Bir evin kapısını çalıp izin isterken yapılması uygun olan kapının yan tarafına çekilmektir. Dış kapı doğrudan doğruya evin içine açılabilir. Ev içinde başkasının görmesi uygun olmayan bir durum bulunabilir. Bu kuralların amacı; ev sahibinin arzu etmediği bir gizliliğin evin dışına çıkmasını önlemek ve tesettürle ilgili hükümlerin uygulanmasını sağlamaktır. Hz. Peygamber; bir yere girmek için izin istemenin "görmek ve bakmak"la ilgili bulunduğunu açıkça ifade buyurmuştur (Buhârî, isti'zân, II, Lihas, 75; Diyât, 23; Müslim, Edep, 41; Tirmizi, İsti'zân, 17; Ahmet b. Hanbel, V, 330, 335) izinsiz girilebilecek evler de vardır. İnsan, kendi evine izinsiz girebildiği gibi, meskün olmayan evlere de girebilir. Kur'ân-ı Kerim'de şöyle buyurulur: "İçinde eşyanız bulunan boş binalara izinsiz girmenizde bir sakınca yoktur. Allah sizin açığa vurduğunuzu da bilir, gizlediğinizi de" (en-Nûr, 24/29).

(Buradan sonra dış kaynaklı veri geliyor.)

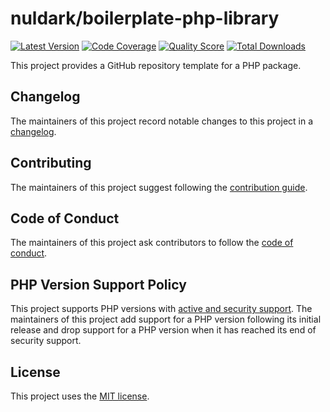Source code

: # nuldark/boilerplate-php-library

[![Latest Version](https://img.shields.io/github/release/nuldark/boilerplate-php-library.svg?style=flat-square)](https://github.com/nuldark/boilerplate-php-library/releases)
[![Code Coverage](https://img.shields.io/scrutinizer/coverage/g/nuldark/boilerplate-php-library.svg?style=flat-square)](https://scrutinizer-ci.com/g/nuldark/boilerplate-php-library)
[![Quality Score](https://img.shields.io/scrutinizer/g/nuldark/boilerplate-php-library.svg?style=flat-square)](https://scrutinizer-ci.com/g/nuldark/boilerplate-php-library)
[![Total Downloads](https://img.shields.io/packagist/dt/nuldark/boilerplate-php-library.svg?style=flat-square)](https://packagist.org/packages/nuldark/boilerplate-php-library)

This project provides a GitHub repository template for a PHP package.

## Changelog

The maintainers of this project record notable changes to this project in a [changelog](CHANGELOG.md).

## Contributing

The maintainers of this project suggest following the [contribution guide](.github/CONTRIBUTING.md).

## Code of Conduct

The maintainers of this project ask contributors to follow the [code of conduct](.github/CODE_OF_CONDUCT.md).

## PHP Version Support Policy

This project supports PHP versions with [active and security support](https://www.php.net/supported-versions.php).
The maintainers of this project add support for a PHP version following its initial release and drop support for a PHP version when it has reached its end of security support.

## License

This project uses the [MIT license](LICENSE).
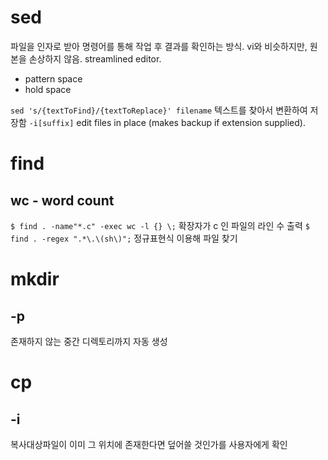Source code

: # sed
파일을 인자로 받아 명령어를 통해 작업 후 결과를 확인하는 방식. vi와 비슷하지만, 원본을 손상하지 않음.
streamlined editor.

- pattern space
- hold space

`sed 's/{textToFind}/{textToReplace}' filename`
텍스트를 찾아서 변환하여 저장함
`-i[suffix]`
edit files in place (makes backup if extension supplied).

# find

## wc - word count
`$ find . -name"*.c" -exec wc -l {} \;`
확장자가 c 인 파일의 라인 수 출력
`$ find . -regex ".*\.\(sh\)";`
정규표현식 이용해 파일 찾기

# mkdir

## -p
존재하지 않는 중간 디렉토리까지 자동 생성

# cp

## -i
복사대상파일이 이미 그 위치에 존재한다면 덮어쓸 것인가를 사용자에게 확인 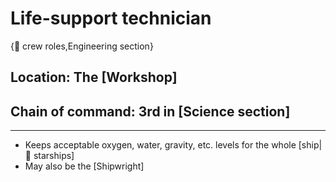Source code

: # Life-support technician

{💼 crew roles,Engineering section}

## **Location:** The [Workshop]
## **Chain of command:** 3rd in [Science section]

---

- Keeps acceptable oxygen, water, gravity, etc. levels for the whole [ship|🚀 starships]
- May also be the [Shipwright]
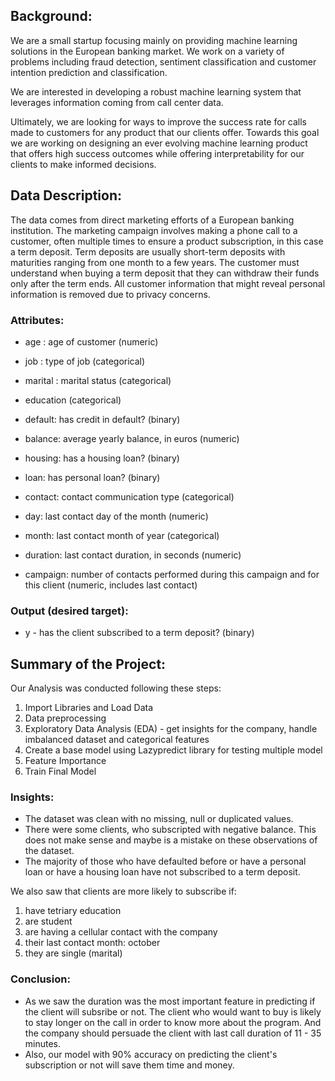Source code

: ## Background:

We are a small startup focusing mainly on providing machine learning solutions in the European banking market. We work on a variety of problems including fraud detection, sentiment classification and customer intention prediction and classification.

We are interested in developing a robust machine learning system that leverages information coming from call center data.

Ultimately, we are looking for ways to improve the success rate for calls made to customers for any product that our clients offer. Towards this goal we are working on designing an ever evolving machine learning product that offers high success outcomes while offering interpretability for our clients to make informed decisions.

## Data Description:

The data comes from direct marketing efforts of a European banking institution. The marketing campaign involves making a phone call to a customer, often multiple times to ensure a product subscription, in this case a term deposit. Term deposits are usually short-term deposits with maturities ranging from one month to a few years. The customer must understand when buying a term deposit that they can withdraw their funds only after the term ends. All customer information that might reveal personal information is removed due to privacy concerns.

### Attributes:

- age : age of customer (numeric)

- job : type of job (categorical)

- marital : marital status (categorical)

- education (categorical)

- default: has credit in default? (binary)

- balance: average yearly balance, in euros (numeric)

- housing: has a housing loan? (binary)

- loan: has personal loan? (binary)

- contact: contact communication type (categorical)

- day: last contact day of the month (numeric)

- month: last contact month of year (categorical)

- duration: last contact duration, in seconds (numeric)

- campaign: number of contacts performed during this campaign and for this client (numeric, includes last contact)

### Output (desired target):

- y - has the client subscribed to a term deposit? (binary)

## Summary of the Project:

Our Analysis was conducted following these steps:

1. Import Libraries and Load Data
2. Data preprocessing
3. Exploratory Data Analysis (EDA) - get insights for the company, handle imbalanced dataset and categorical features
4. Create a base model using Lazypredict library for testing multiple model
5. Feature Importance
6. Train Final Model

### Insights:

* The dataset was clean with no missing, null or duplicated values.
* There were some clients, who subscripted with negative balance. This does not make sense and maybe is a mistake on these observations of the dataset.
* The majority of those who have defaulted before or have a personal loan or have a housing loan have not subscribed to a term deposit.

We also saw that clients are more likely to subscribe if: 

1) have tetriary education
2) are student
3) are having a cellular contact with the company
4) their last contact month: october
5) they are single (marital)

### Conclusion:

* As we saw the duration was the most important feature in predicting if the client will subsribe or not. The client who would want to buy is likely to stay longer on the call in order to know more about the program.
And the company should persuade the client with last call duration of 11 - 35 minutes. 
* Also, our model with 90% accuracy on predicting the client's subscription or not will save them time and money.
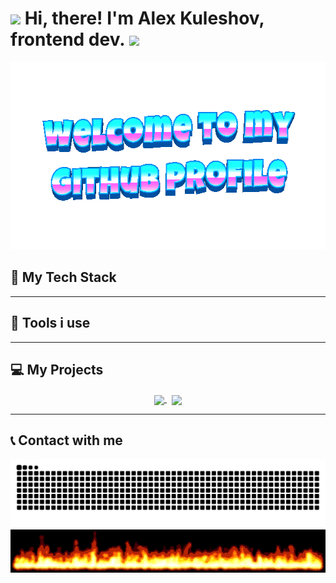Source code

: <h1 align="left"> 
<img src="https://github.com/blackcater/blackcater/raw/main/images/Hi.gif" height="32"/>
Hi, there! I'm Alex Kuleshov, frontend dev.
<img src="https://emojis.slackmojis.com/emojis/images/1588315024/8823/hyperkitty.gif?1588315024" width="30" /></h1>

<div align="center">
  <img height="300" width="600" src="https://github.com/AlexxxeyKuleshov/AlexxxeyKuleshov/blob/main/images/welcome-header.gif?raw=true"  />
</div>

## 🎇 My Tech Stack

---

## 🔨 Tools i use

---

## 💻 My Projects

<p align="center">
<a href="https://github.com/AlexxxeyKuleshov/paintwork-labor-materials">
<img width='49%' align="center"src="https://github-readme-stats.vercel.app/api/pin/?username=AlexxxeyKuleshov&repo=paintwork-labor-materials&border_color=02D892&bg_color=0D1117&title_color=C9D1D9&text_color=8B949E&icon_color=02D892" />
</a>
<span>&nbsp;</span>
<a href="https://github.com/stocktaking-inc/site-policies">
<img width='49%' align="center"src="https://github-readme-stats.vercel.app/api/pin/?username=stocktaking-inc&repo=site-policies&border_color=02D892&bg_color=0D1117&title_color=C9D1D9&text_color=8B949E&icon_color=02D892" />
</a>
</p>

---

## 📞 Contact with me

<picture>
  <source media="(prefers-color-scheme: dark)" srcset="https://raw.githubusercontent.com/AlexxxeyKuleshov/AlexxxeyKuleshov/output/github-contribution-grid-snake-dark.svg">
  <source media="(prefers-color-scheme: light)" srcset="https://raw.githubusercontent.com/AlexxxeyKuleshov/AlexxxeyKuleshov/output/github-contribution-grid-snake.svg">
  <img alt="github contribution grid snake animation" src="https://raw.githubusercontent.com/AlexxxeyKuleshov/AlexxxeyKuleshov/output/github-contribution-grid-snake.svg">
</picture>

<div align="center">
  <img src="https://github.com/AlexxxeyKuleshov/AlexxxeyKuleshov/blob/main/images/flames.gif?raw=true"  />
</div>
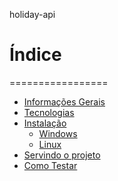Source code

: holiday-api

# Índice
=================
<!--ts-->
   * [Informações Gerais](#infos-gerais)
   * [Tecnologias](#tecnologias)
   * [Instalação](#instalacao)
      * [Windows](#windows)
      * [Linux](#linux)
   * [Servindo o projeto](#servindo-projeto)
   * [Como Testar](#testes)
<!--te-->
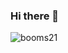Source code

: ### Hi there 👋

<!--
**weiwenlan/weiwenlan** is a ✨ _special_ ✨ repository because its `README.md` (this file) appears on your GitHub profile.

Here are some ideas to get you started:

- 🔭 I’m currently working on ...
- 🌱 I’m currently learning ...
- 👯 I’m looking to collaborate on ...
- 🤔 I’m looking for help with ...
- 💬 Ask me about ...
- 📫 How to reach me: ...
- 😄 Pronouns: ...
- ⚡ Fun fact: ...
-->

![booms21](https://github-readme-stats.vercel.app/api?username=你的用户名&show_icons=true&include_all_commits=true?count_private=true?include_all_commits=true&theme=vue)
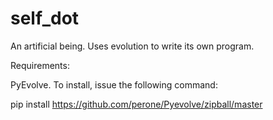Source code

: self_dot
========

An artificial being. Uses evolution to write its own program.

Requirements: 

PyEvolve. To install, issue the following command:

pip install https://github.com/perone/Pyevolve/zipball/master
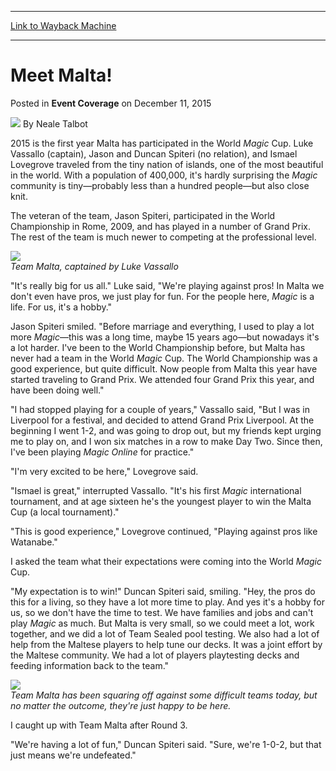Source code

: 
---
[Link to Wayback Machine](https://web.archive.org/web/20160101114911/http://magic.wizards.com/en/events/coverage/2015WMC/meet-malta-2015-12-11)

[_metadata_:author]:- "Neale Talbot"
[_metadata_:description]:- "2015 is the first year Malta has participated in the World Magic Cup. Luke Vassallo (captain), Jason and Duncan Spiteri (no relation), and Ismael Lovegrove traveled from the tiny nation of islands, one of the most beautiful in the world. With a population of 400,000, it's hardly surprising the Magic community is tiny—probably less than a hundred people—but also close knit."
[_metadata_:generator]:- "Drupal 7 (http://drupal.org)"
[_metadata_:node]:- "939461"
[_metadata_:publish_date]:- "2015-12-11"
[_metadata_:source]:- "div-main-content"
[_metadata_:title]:- "Meet Malta!"
[_metadata_:wayback_capture_timestamp]:- "2016-01-01 11:49:11"
[_metadata_:wayback_raw_url]:- "https://web.archive.org/web/20160101114911id_/http://magic.wizards.com/en/events/coverage/2015WMC/meet-malta-2015-12-11"
[_metadata_:wayback_url]:- "http://magic.wizards.com/en/events/coverage/2015WMC/meet-malta-2015-12-11"
---


Meet Malta!
===========



 Posted in **Event Coverage**
 on December 11, 2015 






![](https://media.magic.wizards.com/styles/auth_small/public/images/person/Neale.jpg)
By Neale Talbot











2015 is the first year Malta has participated in the World *Magic* Cup. Luke Vassallo (captain), Jason and Duncan Spiteri (no relation), and Ismael Lovegrove traveled from the tiny nation of islands, one of the most beautiful in the world. With a population of 400,000, it's hardly surprising the *Magic* community is tiny—probably less than a hundred people—but also close knit.


The veteran of the team, Jason Spiteri, participated in the World Championship in Rome, 2009, and has played in a number of Grand Prix. The rest of the team is much newer to competing at the professional level.


![](https://media.wizards.com/2015/events/2015wmc/team_Malta.jpg)  
*Team Malta, captained by Luke Vassallo*


"It's really big for us all." Luke said, "We're playing against pros! In Malta we don't even have pros, we just play for fun. For the people here, *Magic* is a life. For us, it's a hobby."


Jason Spiteri smiled. "Before marriage and everything, I used to play a lot more *Magic*—this was a long time, maybe 15 years ago—but nowadays it's a lot harder. I've been to the World Championship before, but Malta has never had a team in the World *Magic* Cup. The World Championship was a good experience, but quite difficult. Now people from Malta this year have started traveling to Grand Prix. We attended four Grand Prix this year, and have been doing well."


"I had stopped playing for a couple of years," Vassallo said, "But I was in Liverpool for a festival, and decided to attend Grand Prix Liverpool. At the beginning I went 1-2, and was going to drop out, but my friends kept urging me to play on, and I won six matches in a row to make Day Two. Since then, I've been playing *Magic Online* for practice."


"I'm very excited to be here," Lovegrove said.


"Ismael is great," interrupted Vassallo. "It's his first *Magic* international tournament, and at age sixteen he's the youngest player to win the Malta Cup (a local tournament)."


"This is good experience," Lovegrove continued, "Playing against pros like Watanabe."


I asked the team what their expectations were coming into the World *Magic* Cup.


"My expectation is to win!" Duncan Spiteri said, smiling. "Hey, the pros do this for a living, so they have a lot more time to play. And yes it's a hobby for us, so we don't have the time to test. We have families and jobs and can't play *Magic* as much. But Malta is very small, so we could meet a lot, work together, and we did a lot of Team Sealed pool testing. We also had a lot of help from the Maltese players to help tune our decks. It was a joint effort by the Maltese community. We had a lot of players playtesting decks and feeding information back to the team."


![](https://media.wizards.com/2015/events/2015wmc/malta_playing.jpg)  
*Team Malta has been squaring off against some difficult teams today, but no matter the outcome, they're just happy to be here.*


I caught up with Team Malta after Round 3.


"We're having a lot of fun," Duncan Spiteri said. "Sure, we're 1-0-2, but that just means we're undefeated."







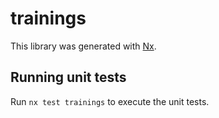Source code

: # trainings

This library was generated with [Nx](https://nx.dev).

## Running unit tests

Run `nx test trainings` to execute the unit tests.
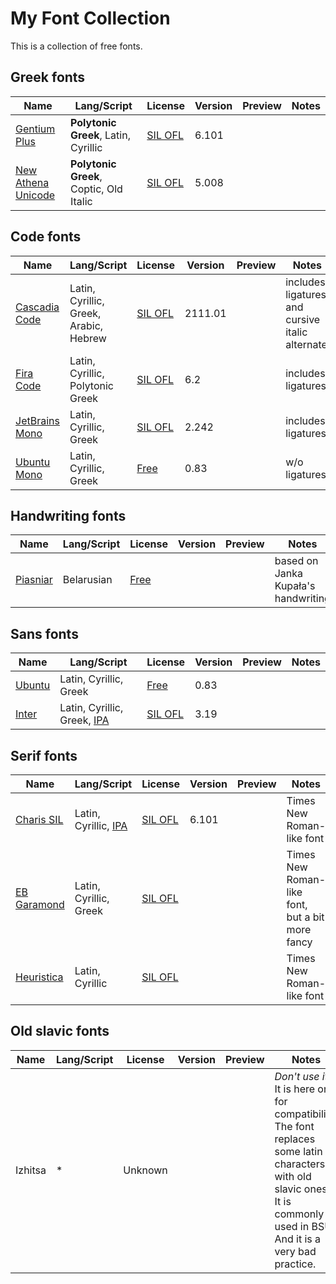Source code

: My Font Collection
==================

This is a collection of free fonts.

Greek fonts
-----------

| Name                 | Lang/Script | License | Version | Preview | Notes |
|---                   |---          |---      |---      |---      |---    |
| [Gentium Plus]       | __Polytonic Greek__, Latin, Cyrillic    | [SIL OFL][gnt-lns] | 6.101 |
| [New Athena Unicode] | __Polytonic Greek__, Coptic, Old Italic | [SIL OFL][nau-lns] | 5.008 |

[Gentium Plus]: https://software.sil.org/gentium/download/
[New Athena Unicode]: https://apagreekkeys.org/NAUdownload.html

[gnt-lns]: ./greek/Gentium.Plus/OFL.txt
[nau-lns]: ./greek/New.Athena.Unicode/NAU5_OpenFontLicense.pdf

Code fonts
----------

| Name             | Lang/Script | License    | Version | Preview | Notes |
|---               |---          |---         |---      |---      |---    |
| [Cascadia Code]  | Latin, Cyrillic, Greek, Arabic, Hebrew | [SIL OFL][csc-lns]  | 2111.01 | | includes ligatures, and cursive italic alternate |
| [Fira Code]      | Latin, Cyrillic, Polytonic Greek | [SIL OFL][frcd-lns] | 6.2 | | includes ligatures |
| [JetBrains Mono] | Latin, Cyrillic, Greek | [SIL OFL][jbr-lns]  | 2.242   | | includes ligatures |
| [Ubuntu Mono]    | Latin, Cyrillic, Greek | [Free][ubum-lns]    | 0.83    | | w/o ligatures      |

[Cascadia Code]: https://github.com/microsoft/cascadia-code
[Fira Code]: https://github.com/tonsky/FiraCode
[JetBrains Mono]: https://www.jetbrains.com/lp/mono/
[Ubuntu Mono]: https://design.ubuntu.com/font

[csc-lns]: https://github.com/microsoft/cascadia-code/blob/main/LICENSE
[frcd-lns]: https://github.com/tonsky/FiraCode/blob/master/LICENSE
[jbr-lns]: ./code/JetBrains.Mono/OFL.txt
[ubum-lns]: ./code/Ubuntu.Mono/LICENCE.txt

Handwriting fonts
-----------------

| Name             | Lang/Script | License    | Version | Preview | Notes |
|---               |---          |---         |---      |---      |---    |
| [Piasniar]       | Belarusian  | [Free][psnr-lns] | | | based on Janka Kupała's handwriting |

[Piasniar]: http://piasniar.by/
[psnr-lns]: ./hand/Piasniar/License%20Piasniar.txt

Sans fonts
----------

| Name             | Lang/Script | License    | Version | Preview | Notes |
|---               |---          |---         |---      |---      |---    |
| [Ubuntu]         | Latin, Cyrillic, Greek | [Free][ubu-lns] | 0.83
| [Inter]          | Latin, Cyrillic, Greek, [IPA] | [SIL OFL][int-lns] | 3.19 |

[Ubuntu]: https://design.ubuntu.com/font
[Inter]: https://rsms.me/inter/

[ubu-lns]: ./sans/Ubuntu/LICENCE.txt
[int-lns]: ./sans/Inter/LICENSE.txt

Serif fonts
-----------

| Name             | Lang/Script | License    | Version | Preview | Notes |
|---               |---          |---         |---      |---      |---    |
| [Charis SIL]     | Latin, Cyrillic, [IPA] | [SIL OFL][chrs-lns] | 6.101 | | Times New Roman-like font |
| [EB Garamond]    | Latin, Cyrillic, Greek | [SIL OFL][grmd-lns] | | | Times New Roman-like font, but a bit more fancy |
| [Heuristica]     | Latin, Cyrillic | [SIL OFL][hrst-lns] | | | Times New Roman-like font |

[Charis SIL]: https://software.sil.org/charis/
[EB Garamond]: https://fonts.google.com/specimen/EB+Garamond/about
[Heuristica]: https://www.fontsquirrel.com/fonts/heuristica

[IPA]: https://en.wikipedia.org/wiki/International_Phonetic_Alphabet

[chrs-lns]: ./serif/Charis.SIL/OFL.txt
[grmd-lns]: ./serif/EB.Garamond/OFL.txt
[hrst-lns]: ./serif/Heuristica/SIL%20Open%20Font%20License.txt

Old slavic fonts
--------------

| Name             | Lang/Script | License    | Version | Preview | Notes |
|---               |---          |---         |---      |---      |---    |
| Izhitsa          | *           | Unknown | | | *Don't use it!* It is here only for compatibility. The font replaces some latin characters with old slavic ones. It is commonly used in BSU. And it is a very bad practice. |
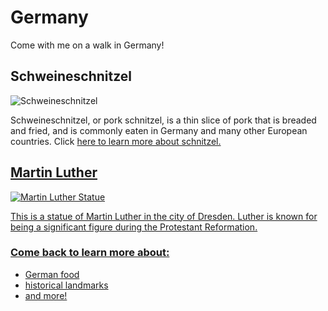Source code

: # Germany
Come with me on a walk in Germany!
## Schweineschnitzel
![Schweineschnitzel](https://github.com/laurynrw/Germany/assets/145382353/5f0b0c15-bcc3-4d0a-af90-069dae16c245)

<p> Schweineschnitzel, or pork schnitzel, is a thin slice of pork that is breaded and fried, and is commonly eaten in Germany and many other European countries. Click <a href="https://en.wikipedia.org/wiki/Schnitzel"title="Schnitzel" </a> here to learn more about schnitzel. </p>
  
## Martin Luther
  ![Martin Luther Statue](https://github.com/laurynrw/Germany/assets/145382353/217edd62-55db-4901-88e3-21a29a76cad4) 
<p> This is a statue of Martin Luther in the city of Dresden. Luther is known for being a significant figure during the Protestant Reformation. </p>

### Come back to learn more about:
<ul>
  <li>German food</li>
  <li>historical landmarks</li>
  <li>and more!</li>
</ul>
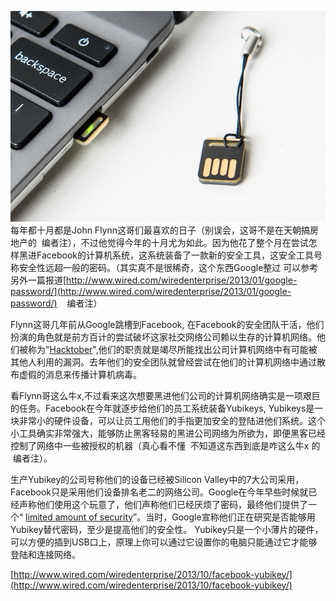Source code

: ![image](20131005105025.jpg)  
每年都十月都是John Flynn这哥们最喜欢的日子（别误会，这哥不是在天朝搞房地产的  编者注），不过他觉得今年的十月尤为如此。因为他花了整个月在尝试怎样黑进Facebook的计算机系统，这系统装备了一款新的安全工具，这安全工具号称安全性远超一般的密码。（其实真不是很稀奇，这个东西Google整过 可以参考另外一篇报道[http://www.wired.com/wiredenterprise/2013/01/google-password/](http://www.wired.com/wiredenterprise/2013/01/google-password/)    编者注）

Flynn这哥几年前从Google跳槽到Facebook, 在Facebook的安全团队干活，他们扮演的角色就是前方百计的尝试破坏这家社交网络公司赖以生存的计算机网络。他们被称为"<a href="https://www.facebook.com/notes/facebook-engineering/happy-hacktober/10151170449088920">Hacktober</a>",他们的职责就是竭尽所能找出公司计算机网络中有可能被其他人利用的漏洞。去年他们的安全团队就曾经尝试在他们的计算机网络中通过散布虚假的消息来传播计算机病毒。<!--more-->

看Flynn哥这么牛x,不过看来这次想要黑进他们公司的计算机网络确实是一项艰巨的任务。Facebook在今年就逐步给他们的员工系统装备Yubikeys, Yubikeys是一块非常小的硬件设备，可以让员工用他们的手指更加安全的登陆进他们系统。这个小工具确实非常强大，能够防止黑客轻易的黑进公司网络为所欲为，即便黑客已经控制了网络中一些被授权的机器（真心看不懂  不知道这东西到底是咋这么牛x 的  编者注）。

生产Yubikey的公司号称他们的设备已经被Silicon Valley中的7大公司采用，Facebook只是采用他们设备排名老二的网络公司。Google在今年早些时候就已经声称他们使用这个玩意了，他们声称他们已经厌烦了密码，最终他们提供了一个“ <a href="http://www.wired.com/wiredenterprise/2012/01/simple-pw/">limited amount of security</a>”。当时，Google宣称他们正在研究是否能够用Yubikey替代密码，至少是提高他们的安全性。 Yubikey只是一个小薄片的硬件，可以方便的插到USB口上，原理上你可以通过它设置你的电脑只能通过它才能够登陆和连接网络。

[http://www.wired.com/wiredenterprise/2013/10/facebook-yubikey/](http://www.wired.com/wiredenterprise/2013/10/facebook-yubikey/)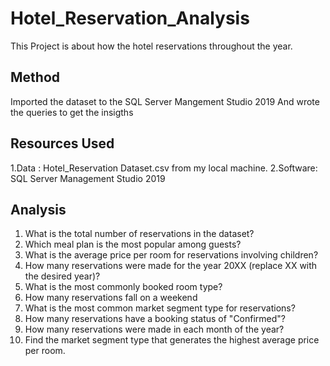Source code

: # Hotel_Reservation_Analysis
This Project is about how the hotel reservations throughout the year.

## Method
Imported the dataset to the SQL Server Mangement Studio 2019
And wrote the queries to get the insigths

## Resources Used
1.Data : Hotel_Reservation Dataset.csv from my local machine.
2.Software: SQL Server Management Studio 2019
## Analysis
1. What is the total number of reservations in the dataset?
2. Which meal plan is the most popular among guests?
3. What is the average price per room for reservations involving children?
4. How many reservations were made for the year 20XX (replace XX with the desired year)?
5. What is the most commonly booked room type?
6. How many reservations fall on a weekend
7. What is the most common market segment type for reservations?
8. How many reservations have a booking status of "Confirmed"?
9. How many reservations were made in each month of the year?
10. Find the market segment type that generates the highest average price per room.

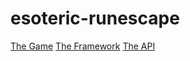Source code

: # esoteric-runescape

[The Game](https://oldschool.runescape.com/)
[The Framework](https://osbot.org/)
[The API](https://osbot.org/api/)
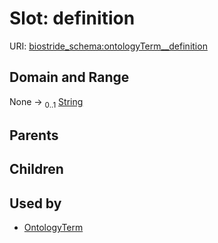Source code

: 
# Slot: definition



URI: [biostride_schema:ontologyTerm__definition](https://w3id.org/biostride/schema/ontologyTerm__definition)


## Domain and Range

None &#8594;  <sub>0..1</sub> [String](types/String.md)

## Parents


## Children


## Used by

 * [OntologyTerm](OntologyTerm.md)
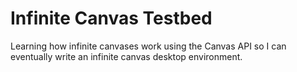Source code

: # Infinite Canvas Testbed

Learning how infinite canvases work using the Canvas API so I can eventually write
an infinite canvas desktop environment.
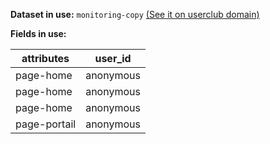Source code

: **Dataset in use:** `monitoring-copy` [(See it on userclub domain)](https://userclub.opendatasoft.com/explore/dataset/monitoring-copy/table/)

**Fields in use:**

|attributes|user_id|
|---|---|
|page-home|anonymous|
|page-home|anonymous|
|page-home|anonymous|
|page-portail|anonymous|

Kapı çalan kişinin kendini tanıtması hem ev sahibi, hem de kendisi için yararlıdır.
Ev sahibinin "Kim o?" sözüne karşılık olarak "ben" yahut "benim" denilmesi uygun değildir. Kişi, kendisini nasıl daha iyi tanıtacaksa öyle tanıtmalıdır. Bu konuyla ilgili olarak Cabir b. Abdullah şöyle bir olayı anlatmaktadır: "Hz. Peygambere gittim, içeri girmek için izin istedim. 'Kim o?' diye sordu. "Ben" dedim. Bunun üzerine Hz. Peygamber: benim böyle dememi yadırgadı. 'Ben, ben' dedi (İbn Kesir, a.g.e, VI, s. 38).